▸ **WORK TO BE COMPLETED**: When the line with "associated IoT Hub|" appears below, start repeating lines exactly, and keep going through the line with "the IoT Hub|"; add nothing outside that span.
++++++++
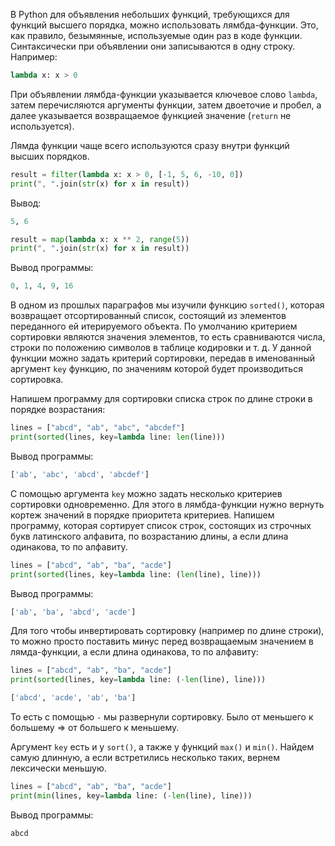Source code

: В Python для объявления небольших функций, требующихся для функций высшего порядка, можно использовать лямбда-функции. Это, как правило, безымянные, используемые один раз в коде функции. Синтаксически при объявлении они записываются в одну строку. Например:

```python 
lambda x: x > 0
```
При объявлении лямбда-функции указывается ключевое слово `lambda`, затем перечисляются аргументы функции, затем двоеточие и пробел, а далее указывается возвращаемое функцией значение (`return` не используется).

Лямда функции чаще всего используются сразу внутри функций высших порядков.
```python
result = filter(lambda x: x > 0, [-1, 5, 6, -10, 0])
print(", ".join(str(x) for x in result))
```
Вывод:
```python
5, 6
```

```python
result = map(lambda x: x ** 2, range(5))
print(", ".join(str(x) for x in result))
```

Вывод программы:

```python
0, 1, 4, 9, 16
```

В одном из прошлых параграфов мы изучили функцию `sorted()`, которая возвращает отсортированный список, состоящий из элементов переданного ей итерируемого объекта. По умолчанию критерием сортировки являются значения элементов, то есть сравниваются числа, строки по положению символов в таблице кодировки и т. д. У данной функции можно задать критерий сортировки, передав в именованный аргумент `key` функцию, по значениям которой будет производиться сортировка.

Напишем программу для сортировки списка строк по длине строки в порядке возрастания:

```python
lines = ["abcd", "ab", "abc", "abcdef"]
print(sorted(lines, key=lambda line: len(line)))
```

Вывод программы:

```python
['ab', 'abc', 'abcd', 'abcdef']
```

С помощью аргумента `key` можно задать несколько критериев сортировки одновременно. Для этого в лямбда-функции нужно вернуть кортеж значений в порядке приоритета критериев. Напишем программу, которая сортирует список строк, состоящих из строчных букв латинского алфавита, по возрастанию длины, а если длина одинакова, то по алфавиту.

```python
lines = ["abcd", "ab", "ba", "acde"]
print(sorted(lines, key=lambda line: (len(line), line)))
```

Вывод программы:
```python
['ab', 'ba', 'abcd', 'acde']
```
Для того чтобы инвертировать сортировку (например по длине строки), то можно просто поставить минус перед возвращаемым значением в лямда-функции, а если длина одинакова, то по алфавиту:
```python
lines = ["abcd", "ab", "ba", "acde"]
print(sorted(lines, key=lambda line: (-len(line), line)))
```

```python
['abcd', 'acde', 'ab', 'ba']
```
То есть с помощью `-` мы развернули сортировку. Было от меньшего к большему => от большего к меньшему.

Аргумент `key` есть и у `sort()`, а также у функций `max()` и `min()`. Найдем самую длинную, а если встретились несколько таких, вернем лексически меньшую.
```python
lines = ["abcd", "ab", "ba", "acde"]
print(min(lines, key=lambda line: (-len(line), line)))
```

Вывод программы:

```python
abcd
```
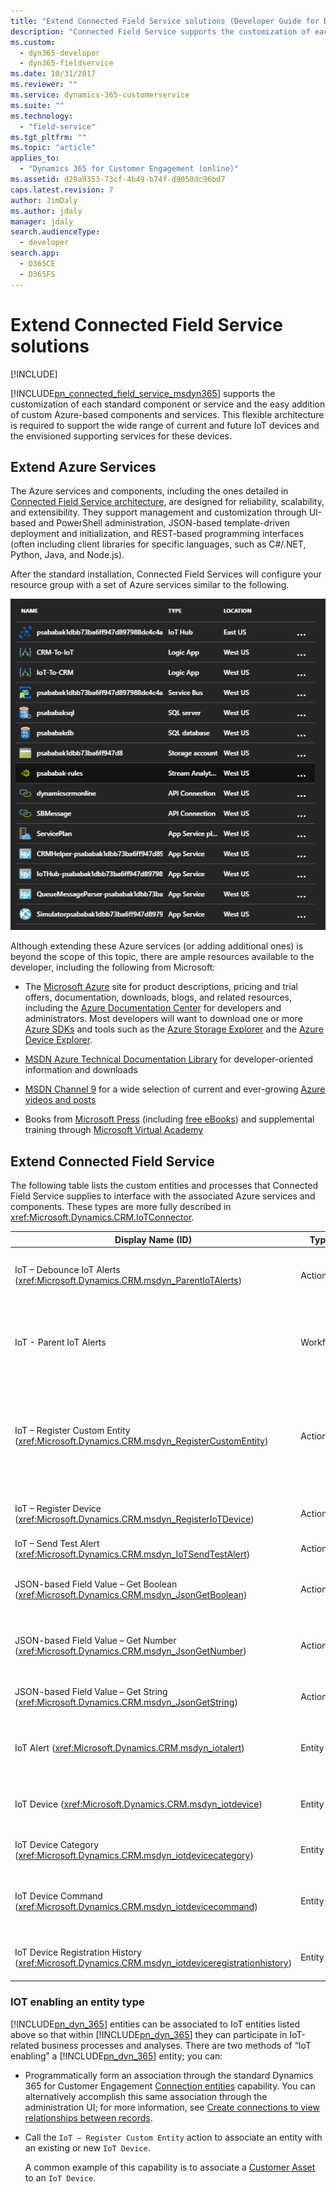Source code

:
 ```yaml
---
title: "Extend Connected Field Service solutions (Developer Guide for Dynamics 365 for Customer Engagement) | MicrosoftDocs"
description: "Connected Field Service supports the customization of each standard component or service and the easy addition of custom Azure-based components and services."
ms.custom: 
  - dyn365-developer
  - dyn365-fieldservice
ms.date: 10/31/2017
ms.reviewer: ""
ms.service: dynamics-365-customerservice
ms.suite: ""
ms.technology: 
  - "field-service"
ms.tgt_pltfrm: ""
ms.topic: "article"
applies_to: 
  - "Dynamics 365 for Customer Engagement (online)"
ms.assetid: d29a9353-73cf-4b49-b74f-d9050dc96bd7
caps.latest.revision: 7
author: JimDaly
ms.author: jdaly
manager: jdaly
search.audienceType: 
  - developer
search.app: 
  - D365CE
  - D365FS
---
```


# Extend Connected Field Service solutions

[!INCLUDE[](../../includes/cc_applies_to_update_9_0_0.md)]

[!INCLUDE[pn_connected_field_service_msdyn365](../../includes/pn-connected-field-service-msdyn365.md)] supports the customization of each standard component or service and the easy addition of custom Azure-based components and services. This flexible architecture is required to support the wide range of current and future IoT devices and the envisioned supporting services for these devices.  
  
## Extend Azure Services

 The Azure services and components, including the ones detailed in [Connected Field Service architecture](connected-field-service-architecture.md), are designed for reliability, scalability, and extensibility.  They support management and customization through UI-based and PowerShell administration, JSON-based template-driven deployment and initialization, and REST-based programming interfaces (often including client libraries for specific languages, such as C#/.NET, Python, Java, and Node.js).  
  
 After the standard installation, Connected Field Services will configure your resource group with a set of Azure services similar to the following.  
  
 ![Connected Field Service Standard Azure Services](../media/iot-standard-azure-service.jpg "Connected Field Service Standard Azure Services")  
  
 Although extending these Azure services (or adding additional ones) is beyond the scope of this topic, there are ample resources available to the developer, including the following from Microsoft:  
  
-   The [Microsoft Azure](https://azure.microsoft.com/) site for product descriptions, pricing and trial offers, documentation, downloads, blogs, and related resources, including the [Azure Documentation Center](https://azure.microsoft.com/documentation/) for developers and administrators. Most developers will want to download one or more [Azure SDKs](https://azure.microsoft.com/en-us/downloads/) and tools such as the [Azure Storage Explorer](http://storageexplorer.com/) and the [Azure Device Explorer](https://github.com/Azure/azure-iot-sdks/blob/master/tools/DeviceExplorer/doc/how_to_use_device_explorer.md).  
  
-   [MSDN Azure Technical Documentation Library](https://msdn.microsoft.com/library/azure/dn578280.aspx) for developer-oriented information and downloads  
  
-   [MSDN Channel 9](https://channel9.msdn.com/) for a wide selection of current and ever-growing [Azure videos and posts](https://channel9.msdn.com/tags/Azure/)  
  
-   Books from [Microsoft Press](https://www.microsoftpressstore.com/) (including [free eBooks](https://mva.microsoft.com/ebooks/)) and supplemental training through [Microsoft Virtual Academy](https://mva.microsoft.com/)  
  
## Extend Connected Field Service  
 The following table lists the custom entities and processes that Connected Field Service supplies to interface with the associated Azure services and components. These types are more fully described in <xref:Microsoft.Dynamics.CRM.IoTConnector>.
  
|Display Name (ID)|Type|Description|  
|-------------------------|----------|-----------------|  
|IoT – Debounce IoT Alerts (<xref:Microsoft.Dynamics.CRM.msdyn_ParentIoTAlerts>)|Action|Links potential redundant alerts to an existing parent alert|  
|IoT - Parent IoT Alerts|Workflow|Calls the `IoT - Debounce IoT Alerts` action and passes 60 for the `TimespanSeconds` parameter|  
|IoT – Register Custom Entity (<xref:Microsoft.Dynamics.CRM.msdyn_RegisterCustomEntity>)|Action|Registers any custom entity that may or may not already have connected IoT devices. This action invokes the `IoT – Register Device` action.|  
|IoT – Register Device (<xref:Microsoft.Dynamics.CRM.msdyn_RegisterIoTDevice>)|Action|Publishes the registration requests for an IoT device|  
|IoT – Send Test Alert (<xref:Microsoft.Dynamics.CRM.msdyn_IoTSendTestAlert>)|Action|*Reserved for future use*|  
|JSON-based Field Value – Get Boolean (<xref:Microsoft.Dynamics.CRM.msdyn_JsonGetBoolean>)|Action|Reads a Boolean property in the specified JSON object|  
|JSON-based Field Value – Get Number (<xref:Microsoft.Dynamics.CRM.msdyn_JsonGetNumber>)|Action|Reads a numeric property in the specified JSON object|  
|JSON-based Field Value – Get String (<xref:Microsoft.Dynamics.CRM.msdyn_JsonGetString>)|Action|Reads a string property in the specified JSON object|  
|IoT Alert (<xref:Microsoft.Dynamics.CRM.msdyn_iotalert>)|Entity|Represents a notable event sent from the associated IoT Hub|  
|IoT Device (<xref:Microsoft.Dynamics.CRM.msdyn_iotdevice>)|Entity|Represents a connected device that can be registered with a IoT Hub|  
|IoT Device Category (<xref:Microsoft.Dynamics.CRM.msdyn_iotdevicecategory>)|Entity|Represents a logical grouping of IoT devices|  
|IoT Device Command (<xref:Microsoft.Dynamics.CRM.msdyn_iotdevicecommand>)|Entity|Represents an outgoing message to a device connected to the IoT Hub|  
|IoT Device Registration History (<xref:Microsoft.Dynamics.CRM.msdyn_iotdeviceregistrationhistory>)|Entity|Tracks registration activities of an IoT device|  
  
### IOT enabling an entity type

 [!INCLUDE[pn_dyn_365](../../includes/pn-dyn-365.md)] entities can be associated to IoT entities listed above so that within [!INCLUDE[pn_dyn_365](../../includes/pn-dyn-365.md)] they can participate in IoT-related business processes and analyses. There are two methods of “IoT enabling” a [!INCLUDE[pn_dyn_365](../../includes/pn-dyn-365.md)] entity; you can:  
  
- Programmatically form an association through the standard Dynamics 365 for Customer Engagement [Connection entities](../../developer/connection-entities.md) capability. You can alternatively accomplish this same association through the administration UI; for more information, see [Create connections to view relationships between records](https://www.microsoft.com/dynamics/crm-customer-center/create-connections-to-view-relationships-between-records.aspx).  
  
- Call the `IoT – Register Custom Entity` action to associate an entity with an existing or new `IoT Device`.  
  
  A common example of this capability is to associate a [Customer Asset](https://www.microsoft.com/dynamics/crm-customer-center/configure-and-set-up-customer-assets-field-service.aspx) to an `IoT Device`.
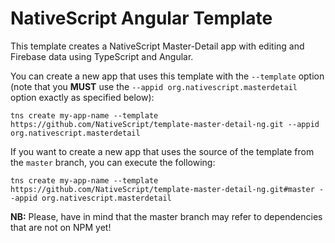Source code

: # NativeScript Angular Template

This template creates a NativeScript Master-Detail app with editing and Firebase data using TypeScript and Angular.

You can create a new app that uses this template with the `--template` option (note that you **MUST** use the `--appid org.nativescript.masterdetail` option exactly as specified below):

```
tns create my-app-name --template https://github.com/NativeScript/template-master-detail-ng.git --appid org.nativescript.masterdetail
```

If you want to create a new app that uses the source of the template from the `master` branch, you can execute the following:

```
tns create my-app-name --template https://github.com/NativeScript/template-master-detail-ng.git#master --appid org.nativescript.masterdetail
```

**NB:** Please, have in mind that the master branch may refer to dependencies that are not on NPM yet!
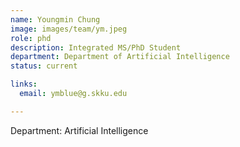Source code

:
 ```yaml
---
name: Youngmin Chung
image: images/team/ym.jpeg
role: phd
description: Integrated MS/PhD Student
department: Department of Artificial Intelligence
status: current

links:
  email: ymblue@g.skku.edu

---
```


Department: Artificial Intelligence
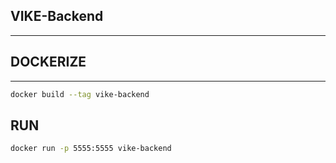 ## VIKE-Backend
---



## DOCKERIZE
---
```sh
docker build --tag vike-backend
```

RUN
---
```sh
docker run -p 5555:5555 vike-backend
```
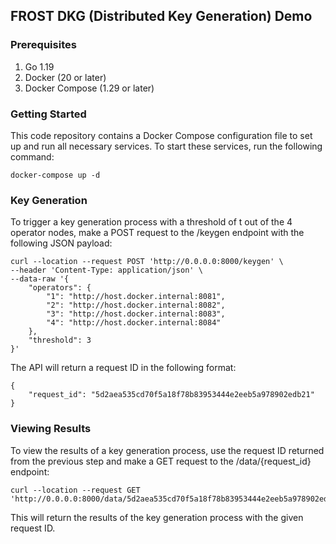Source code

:## FROST DKG (Distributed Key Generation) Demo

### Prerequisites
1. Go 1.19
2. Docker (20 or later)
3. Docker Compose (1.29 or later)

### Getting Started
This code repository contains a Docker Compose configuration file to set up and run all necessary services. To start these services, run the following command:

```
docker-compose up -d
```
### Key Generation
To trigger a key generation process with a threshold of t out of the 4 operator nodes, make a POST request to the /keygen endpoint with the following JSON payload:
```
curl --location --request POST 'http://0.0.0.0:8000/keygen' \
--header 'Content-Type: application/json' \
--data-raw '{
    "operators": {
        "1": "http://host.docker.internal:8081",
        "2": "http://host.docker.internal:8082",
        "3": "http://host.docker.internal:8083",
        "4": "http://host.docker.internal:8084"
    },
    "threshold": 3
}'
```
The API will return a request ID in the following format:
```
{
    "request_id": "5d2aea535cd70f5a18f78b83953444e2eeb5a978902edb21"
}
```
### Viewing Results
To view the results of a key generation process, use the request ID returned from the previous step and make a GET request to the /data/{request_id} endpoint:
```
curl --location --request GET 'http://0.0.0.0:8000/data/5d2aea535cd70f5a18f78b83953444e2eeb5a978902edb21'
```
This will return the results of the key generation process with the given request ID.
++++++++
▸ **THE ANSWER**:
|IoT Alert (<xref:Microsoft.Dynamics.CRM.msdyn_iotalert>)|Entity|Represents a notable event sent from the associated IoT Hub|  
|IoT Device (<xref:Microsoft.Dynamics.CRM.msdyn_iotdevice>)|Entity|Represents a connected device that can be registered with a IoT Hub|  
|IoT Device Category (<xref:Microsoft.Dynamics.CRM.msdyn_iotdevicecategory>)|Entity|Represents a logical grouping of IoT devices|  
|IoT Device Command (<xref:Microsoft.Dynamics.CRM.msdyn_iotdevicecommand>)|Entity|Represents an outgoing message to a device connected to the IoT Hub|  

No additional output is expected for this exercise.